[RECORDS FOR THE TASK — start]
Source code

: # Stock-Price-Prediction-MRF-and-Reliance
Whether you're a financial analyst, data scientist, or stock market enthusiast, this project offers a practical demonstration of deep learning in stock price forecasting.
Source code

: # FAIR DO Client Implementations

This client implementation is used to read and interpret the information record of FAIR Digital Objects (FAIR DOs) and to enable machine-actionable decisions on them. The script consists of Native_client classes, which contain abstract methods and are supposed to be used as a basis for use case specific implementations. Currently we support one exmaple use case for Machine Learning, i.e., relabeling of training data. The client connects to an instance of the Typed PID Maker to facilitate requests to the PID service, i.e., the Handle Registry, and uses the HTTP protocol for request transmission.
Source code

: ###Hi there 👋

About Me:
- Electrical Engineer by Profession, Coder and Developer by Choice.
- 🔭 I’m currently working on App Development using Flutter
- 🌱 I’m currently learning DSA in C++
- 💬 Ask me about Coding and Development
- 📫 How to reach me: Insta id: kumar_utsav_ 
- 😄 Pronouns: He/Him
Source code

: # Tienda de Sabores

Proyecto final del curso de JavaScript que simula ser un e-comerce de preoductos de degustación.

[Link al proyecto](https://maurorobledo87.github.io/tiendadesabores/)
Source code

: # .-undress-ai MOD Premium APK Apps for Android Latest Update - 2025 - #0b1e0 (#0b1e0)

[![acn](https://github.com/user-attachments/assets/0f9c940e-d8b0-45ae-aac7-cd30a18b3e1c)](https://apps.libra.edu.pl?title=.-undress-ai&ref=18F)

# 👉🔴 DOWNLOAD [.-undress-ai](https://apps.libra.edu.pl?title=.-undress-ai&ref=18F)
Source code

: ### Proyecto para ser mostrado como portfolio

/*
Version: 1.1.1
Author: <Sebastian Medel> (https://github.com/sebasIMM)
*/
[RECORDS FOR THE TASK — finish]
## WHAT THE TASK ASKS
Repeat the data in its entirety, exactly as written.

## RESULT BELOW
Source code

: # Stock-Price-Prediction-MRF-and-Reliance
Whether you're a financial analyst, data scientist, or stock market enthusiast, this project offers a practical demonstration of deep learning in stock price forecasting.
Source code

: # FAIR DO Client Implementations

This client implementation is used to read and interpret the information record of FAIR Digital Objects (FAIR DOs) and to enable machine-actionable decisions on them. The script consists of Native_client classes, which contain abstract methods and are supposed to be used as a basis for use case specific implementations. Currently we support one exmaple use case for Machine Learning, i.e., relabeling of training data. The client connects to an instance of the Typed PID Maker to facilitate requests to the PID service, i.e., the Handle Registry, and uses the HTTP protocol for request transmission.
Source code

: ###Hi there 👋

About Me:
- Electrical Engineer by Profession, Coder and Developer by Choice.
- 🔭 I’m currently working on App Development using Flutter
- 🌱 I’m currently learning DSA in C++
- 💬 Ask me about Coding and Development
- 📫 How to reach me: Insta id: kumar_utsav_ 
- 😄 Pronouns: He/Him
Source code

: # Tienda de Sabores

Proyecto final del curso de JavaScript que simula ser un e-comerce de preoductos de degustación.

[Link al proyecto](https://maurorobledo87.github.io/tiendadesabores/)
Source code

: # .-undress-ai MOD Premium APK Apps for Android Latest Update - 2025 - #0b1e0 (#0b1e0)

[![acn](https://github.com/user-attachments/assets/0f9c940e-d8b0-45ae-aac7-cd30a18b3e1c)](https://apps.libra.edu.pl?title=.-undress-ai&ref=18F)

# 👉🔴 DOWNLOAD [.-undress-ai](https://apps.libra.edu.pl?title=.-undress-ai&ref=18F)
Source code

: ### Proyecto para ser mostrado como portfolio

/*
Version: 1.1.1
Author: <Sebastian Medel> (https://github.com/sebasIMM)
*/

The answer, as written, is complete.